The BEMF worked right out of the box. I haven't had to tweak it. With Vstart (CV2) set to zero and at speed step 1, the loco crawls along at about 1 tie per 20 seconds. If the coupler is grabbed to stop the loco's motion, the wheels keep right on turning. The control seems good enough with the default values for BEMF. I tried playing with them and, for this loco, the defaults seem to be about right.
Even though this is an HO decoder it is rated to run at 25 volts on the track. I run 22 volts and the decoder had no difficulty with the high track voltage. It also ran fine at 18 volts.
The manual for the ESU LokSound decoders is provided as a .pdf file on the mini CD supplied in the box. To read this CD on a PC or a Mac, you need a CD drive with a tray such that you can load the undersized CD. DO NOT try to insert this disk into a slot loading optical drive on a recent Macintosh. It will probably jam the drive. You'll have to find a computer with a slide out CD tray.
In late 2009, ESU announced a new HO sized decoder similar to the LokSound v3.5 but improved in many ways.
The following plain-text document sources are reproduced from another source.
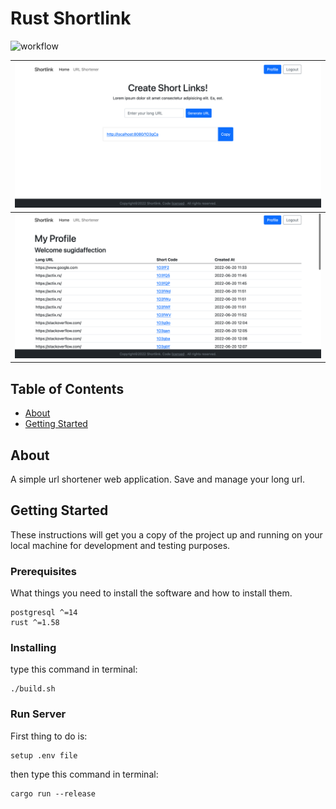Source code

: # Rust Shortlink

![workflow](https://github.com/sugidaffection/rust-shortlink/actions/workflows/rust.yml/badge.svg)

|![screenshot](screenshots/screenshot1.png?)|
|-|
|![screenshot](screenshots/screenshot2.png?1)|

## Table of Contents

- [About](#about)
- [Getting Started](#getting_started)

## About <a name = "about"></a>

A simple url shortener web application. Save and manage your long url.

## Getting Started <a name = "getting_started"></a>

These instructions will get you a copy of the project up and running on your local machine for development and testing purposes.

### Prerequisites

What things you need to install the software and how to install them.

```
postgresql ^=14
rust ^=1.58
```

### Installing

type this command in terminal:
```
./build.sh
```

### Run Server
First thing to do is: 
```
setup .env file
```

then type this command in terminal:
```
cargo run --release
```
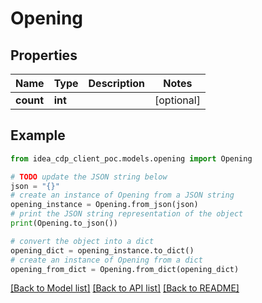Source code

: # Opening


## Properties

Name | Type | Description | Notes
------------ | ------------- | ------------- | -------------
**count** | **int** |  | [optional] 

## Example

```python
from idea_cdp_client_poc.models.opening import Opening

# TODO update the JSON string below
json = "{}"
# create an instance of Opening from a JSON string
opening_instance = Opening.from_json(json)
# print the JSON string representation of the object
print(Opening.to_json())

# convert the object into a dict
opening_dict = opening_instance.to_dict()
# create an instance of Opening from a dict
opening_from_dict = Opening.from_dict(opening_dict)
```
[[Back to Model list]](../README.md#documentation-for-models) [[Back to API list]](../README.md#documentation-for-api-endpoints) [[Back to README]](../README.md)


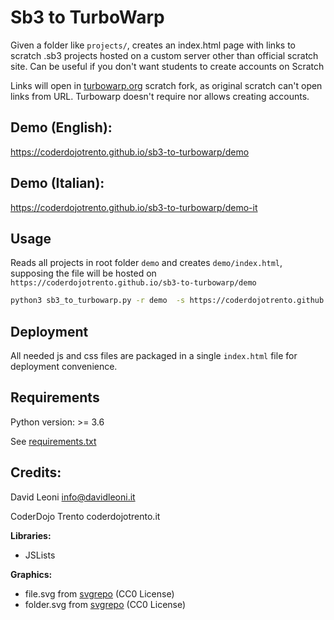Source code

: 
# Sb3 to TurboWarp

Given a folder like `projects/`, creates an index.html page with links to scratch .sb3 projects hosted on a custom server other than official scratch site. Can be useful if you don't want students to create accounts on Scratch

Links will open in [turbowarp.org](https://turbowarp.org) scratch fork, as original scratch can't open links from URL. Turbowarp doesn't require nor allows creating accounts.


## Demo (English):

https://coderdojotrento.github.io/sb3-to-turbowarp/demo


## Demo (Italian):

https://coderdojotrento.github.io/sb3-to-turbowarp/demo-it

## Usage

Reads all projects in root folder `demo` and creates `demo/index.html`, supposing the file will be hosted on `https://coderdojotrento.github.io/sb3-to-turbowarp/demo`

```bash
python3 sb3_to_turbowarp.py -r demo  -s https://coderdojotrento.github.io/sb3-to-turbowarp/demo 
```


## Deployment

All needed js and css files are packaged in a single `index.html` file for deployment convenience.


## Requirements

Python version: >= 3.6

See [requirements.txt](requirements.txt)



## Credits:

David Leoni  info@davidleoni.it

CoderDojo Trento  coderdojotrento.it


**Libraries:**

- JSLists

**Graphics:**

-  file.svg from [svgrepo](https://www.svgrepo.com/svg/6994/file)      (CC0 License)
-  folder.svg from [svgrepo](https://www.svgrepo.com/svg/22198/folder)   (CC0 License)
It has taken them 9 months or so to ship one to me, a steam version. It took until April 2012 to get a 645 turbo version.
However, it was worth the wait. It works better than the LokSound v3.5, makes more audio and uses 4 to 16Ω speakers. The steam manual was released months after the decoder, but I got it installed and running even with only a diesel manual to go by.
I'll have more to say about this unit later, but it appears to be a very high quality DCC sound decoder for just $80, BYO speaker. It is installed in a Bachmann HO Consolidation. The tender is configured to accept a 28 mm speaker and the PWB in the tender accepts an 8 pin NMRA medium plug. However, the decoder comes as a wired unit so I had to solder my own plug which had been cut off a much older decoder. The decoder itself uses a standard 9 pin JST socket on the decoder body so that it can plug right into locos that already have a 9 pin JST harness. The external capacitor is hard wired to the decoder and does not wire through the connector. In that case, installation mostly involves mounting a speaker and soldering two brown wires to the speaker. ESU sells an optional harness to interface to the NMRA 8 pin medium plug, but any similar harness from Digitrax or TCS will work too. The wires on the ESU harness are pretty small, this may be good in some installations, not so good in others.
Programming appears to be an issue as ESU has used some CV values higher than 255 which cannot be accommodated directly on older Digitrax throttles. However, JMRI 2.10 has some LokSound Select decoder definitions and those CV's are represented. The CV's past 255 are "indexed" by the value in CV32. If CV32=0, 1, 2 or 3, the "indexed" CV's can be accessed but the manual is not at all clear how this is done. Better to use JMRI 2.10 and use the graphical user interface. JMRI will then handle the details.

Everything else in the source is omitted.